Math Paths to Quantum-safe Security: Hash-based Cryptography

By Victoria de Quehen, Security Researcher, ISARA Corporation

Published February 24, 2020

Digital signature algorithms are a critical component of public-key infrastructure, with applications ranging from code signing to establishing secure connections. However, classical digital signature algorithms will be vulnerable to quantum-enabled attacks. Hash-based cryptography is among the oldest area of quantum-safe cryptography, with digital signature algorithms dating back to 1979, before the invention of elliptic curve cryptography.

What is the Basic Idea?

In the late 1970’s, Leslie Lamport introduced the idea of a One-Time Signature (OTS)—a signature algorithm that could be used at most once. Although it may not seem practical to use a signature scheme that can only be used at most once, shortly after Lamport’s influential publication, Ralph Merkle turned this seemingly impractical idea into a signature algorithm that could be used many times, and in doing so, gave birth to the first many-time hash-based algorithm.

‘Stateful’ versus ‘Stateless’ Hash-Based Signatures

Hash-based signatures fall into two distinct types: stateful and stateless.

All many-time hash-based signature algorithms work by efficiently combining many instances of OTSs. However, with stateful hash-based signature algorithms, it is vital to not accidentally sign multiple messages with the same OTS signing key. After each signature the state is updated, and this essentially keeps track of which OTS keys have been used. Managing state can be difficult with severe consequences if implemented incorrectly. It is important to make correct architectural decisions (for example, for disaster recovery) to safely manage state if there are multiple pieces of hardware or equipment that have to work together. For this reason, we recommend working with companies with expertise in stateful hash-based cryptography.
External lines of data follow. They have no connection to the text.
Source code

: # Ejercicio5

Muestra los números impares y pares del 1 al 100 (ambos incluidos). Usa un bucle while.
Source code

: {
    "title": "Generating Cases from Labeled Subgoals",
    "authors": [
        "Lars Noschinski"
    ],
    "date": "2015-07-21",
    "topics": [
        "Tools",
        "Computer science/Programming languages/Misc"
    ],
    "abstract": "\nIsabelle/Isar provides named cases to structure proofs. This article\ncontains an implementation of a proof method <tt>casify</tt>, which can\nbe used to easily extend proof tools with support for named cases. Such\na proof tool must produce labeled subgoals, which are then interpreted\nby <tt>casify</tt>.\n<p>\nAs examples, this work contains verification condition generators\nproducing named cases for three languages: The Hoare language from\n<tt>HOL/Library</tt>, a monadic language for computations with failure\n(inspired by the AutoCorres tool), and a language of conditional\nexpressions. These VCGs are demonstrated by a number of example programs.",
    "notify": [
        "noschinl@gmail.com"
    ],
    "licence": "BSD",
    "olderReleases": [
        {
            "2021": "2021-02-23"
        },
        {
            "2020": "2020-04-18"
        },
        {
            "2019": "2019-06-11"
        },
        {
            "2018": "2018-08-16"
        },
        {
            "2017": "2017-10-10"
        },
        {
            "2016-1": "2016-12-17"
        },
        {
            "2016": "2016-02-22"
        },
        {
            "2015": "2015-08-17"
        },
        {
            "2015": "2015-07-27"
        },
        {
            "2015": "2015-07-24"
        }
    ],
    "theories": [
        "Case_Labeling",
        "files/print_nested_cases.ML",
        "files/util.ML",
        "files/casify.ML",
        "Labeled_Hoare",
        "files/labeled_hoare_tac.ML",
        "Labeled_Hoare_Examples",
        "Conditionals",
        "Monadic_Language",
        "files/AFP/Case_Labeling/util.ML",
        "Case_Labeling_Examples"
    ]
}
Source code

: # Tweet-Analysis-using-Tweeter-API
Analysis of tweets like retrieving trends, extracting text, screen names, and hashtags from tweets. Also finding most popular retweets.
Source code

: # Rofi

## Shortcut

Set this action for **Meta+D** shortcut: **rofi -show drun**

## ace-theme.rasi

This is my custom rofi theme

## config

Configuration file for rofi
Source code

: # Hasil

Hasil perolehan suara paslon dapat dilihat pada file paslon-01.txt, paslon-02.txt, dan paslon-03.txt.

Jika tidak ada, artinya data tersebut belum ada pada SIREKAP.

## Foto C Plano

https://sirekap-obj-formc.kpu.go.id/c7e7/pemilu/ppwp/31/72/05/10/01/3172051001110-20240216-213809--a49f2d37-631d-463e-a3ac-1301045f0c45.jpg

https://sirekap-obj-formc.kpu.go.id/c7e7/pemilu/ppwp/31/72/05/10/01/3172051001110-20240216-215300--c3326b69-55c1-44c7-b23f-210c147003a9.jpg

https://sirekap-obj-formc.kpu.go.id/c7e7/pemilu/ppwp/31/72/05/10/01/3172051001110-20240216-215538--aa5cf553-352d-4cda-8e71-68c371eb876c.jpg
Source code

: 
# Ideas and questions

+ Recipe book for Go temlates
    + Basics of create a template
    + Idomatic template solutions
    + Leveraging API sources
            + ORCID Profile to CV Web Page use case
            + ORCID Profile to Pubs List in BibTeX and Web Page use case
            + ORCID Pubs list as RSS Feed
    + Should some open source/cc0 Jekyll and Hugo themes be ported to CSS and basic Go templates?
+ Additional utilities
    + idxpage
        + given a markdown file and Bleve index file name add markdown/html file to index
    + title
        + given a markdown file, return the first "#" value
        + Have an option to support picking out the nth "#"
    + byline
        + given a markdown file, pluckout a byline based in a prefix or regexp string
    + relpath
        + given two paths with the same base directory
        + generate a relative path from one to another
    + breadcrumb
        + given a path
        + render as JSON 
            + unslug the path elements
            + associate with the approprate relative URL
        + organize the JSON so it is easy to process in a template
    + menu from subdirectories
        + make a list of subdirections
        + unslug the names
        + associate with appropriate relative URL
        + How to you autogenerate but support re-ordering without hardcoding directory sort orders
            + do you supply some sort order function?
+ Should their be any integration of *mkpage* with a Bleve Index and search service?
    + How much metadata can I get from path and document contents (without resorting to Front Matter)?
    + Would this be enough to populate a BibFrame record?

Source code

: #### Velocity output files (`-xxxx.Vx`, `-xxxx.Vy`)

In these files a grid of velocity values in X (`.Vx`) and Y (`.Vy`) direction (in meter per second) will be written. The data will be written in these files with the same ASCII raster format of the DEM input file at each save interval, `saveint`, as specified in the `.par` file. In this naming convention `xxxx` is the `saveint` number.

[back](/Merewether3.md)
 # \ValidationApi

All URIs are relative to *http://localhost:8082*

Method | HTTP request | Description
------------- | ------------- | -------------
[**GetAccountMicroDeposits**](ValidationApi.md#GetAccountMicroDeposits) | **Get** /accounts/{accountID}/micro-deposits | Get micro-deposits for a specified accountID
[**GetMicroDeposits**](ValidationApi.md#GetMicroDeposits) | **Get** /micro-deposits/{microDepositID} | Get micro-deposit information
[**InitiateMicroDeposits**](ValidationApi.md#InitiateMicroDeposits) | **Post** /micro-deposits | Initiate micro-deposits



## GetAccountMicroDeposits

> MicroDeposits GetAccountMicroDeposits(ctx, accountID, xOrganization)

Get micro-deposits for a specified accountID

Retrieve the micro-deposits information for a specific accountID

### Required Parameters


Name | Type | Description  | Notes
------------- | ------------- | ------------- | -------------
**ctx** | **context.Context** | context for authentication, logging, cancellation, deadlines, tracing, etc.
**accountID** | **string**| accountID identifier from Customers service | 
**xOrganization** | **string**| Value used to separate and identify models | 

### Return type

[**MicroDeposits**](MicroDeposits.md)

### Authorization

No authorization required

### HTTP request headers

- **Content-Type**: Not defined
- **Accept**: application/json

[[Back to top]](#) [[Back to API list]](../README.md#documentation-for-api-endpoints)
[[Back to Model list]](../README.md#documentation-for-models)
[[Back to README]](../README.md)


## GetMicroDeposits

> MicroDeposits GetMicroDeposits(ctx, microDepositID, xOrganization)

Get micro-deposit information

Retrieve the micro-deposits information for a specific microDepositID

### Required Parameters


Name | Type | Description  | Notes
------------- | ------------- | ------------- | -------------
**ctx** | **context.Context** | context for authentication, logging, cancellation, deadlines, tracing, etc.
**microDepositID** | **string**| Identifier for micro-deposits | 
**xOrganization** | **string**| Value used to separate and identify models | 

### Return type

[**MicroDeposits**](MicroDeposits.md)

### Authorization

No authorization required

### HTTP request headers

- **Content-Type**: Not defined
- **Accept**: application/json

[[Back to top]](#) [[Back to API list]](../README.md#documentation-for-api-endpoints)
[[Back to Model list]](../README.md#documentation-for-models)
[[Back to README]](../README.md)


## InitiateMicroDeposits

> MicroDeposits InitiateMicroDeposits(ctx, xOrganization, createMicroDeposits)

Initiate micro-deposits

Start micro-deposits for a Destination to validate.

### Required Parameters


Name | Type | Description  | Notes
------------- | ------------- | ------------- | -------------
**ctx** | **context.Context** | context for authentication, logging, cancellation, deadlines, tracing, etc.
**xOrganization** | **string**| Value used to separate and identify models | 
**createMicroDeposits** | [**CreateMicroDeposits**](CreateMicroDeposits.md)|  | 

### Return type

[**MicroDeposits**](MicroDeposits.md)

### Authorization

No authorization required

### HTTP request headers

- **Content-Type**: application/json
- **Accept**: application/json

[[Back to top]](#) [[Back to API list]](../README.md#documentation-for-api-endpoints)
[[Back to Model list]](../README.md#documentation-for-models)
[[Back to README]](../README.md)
There are also stateless hash-based signatures, that do not require managing a state, and are far easier to implement. Unfortunately, stateless signatures are far less efficient: the signatures are much larger and they are computationally more intensive. As well, stateless signatures are still 2-4 years away from standardization. On the other hand, stateful hash-based algorithms are expected to be standardized within a year, and with real-world expertise they can be implemented safely.

What are the Main Hash-Based Signature Schemes?

Hash-based cryptography was first developed by Leslie Lamport and Ralph Merkle in the late 1970s. Since Merkle’s original scheme [5], hash-based algorithms have become much more efficient. The leading contenders for post-quantum hash-based signatures are the stateful algorithms Multi-Tree eXtended Merkle Signature Scheme (XMSS^MT) [3] and Hierarchical Signature System (HSS) [4], and the stateless algorithm SPHINCS+ [2].

Are there Standards for Hash-Based Signature Schemes?

A major advantage of hash-based signatures is a high degree of confidence in their mathematical security. Unlike other quantum-safe cryptographic algorithms which are 2-4 years away from being standardized, the stateful hash-based signature schemes XMSS^MT and HSS have been studied and approved by the Crypto Forum Research Group (CFRG) and published as RFC 8391[3] and RFC 8554 [4], respectively.

Although CFRG RFC’s are not technically considered to be standards, the National Institute of Standards and Technology (NIST) has recently published a draft Special Publication (NIST SP 800-208 [1]) which, when finalized, will serve as a national standard for XMSS^MT and HSS. As is common with NIST standards, this special publication will likely become a de facto international standard as well.

Why is Hash-Based Cryptography Secure?

Hash-based cryptography creates signature algorithms whose security is mathematically based on the security of a selected cryptographic hash function.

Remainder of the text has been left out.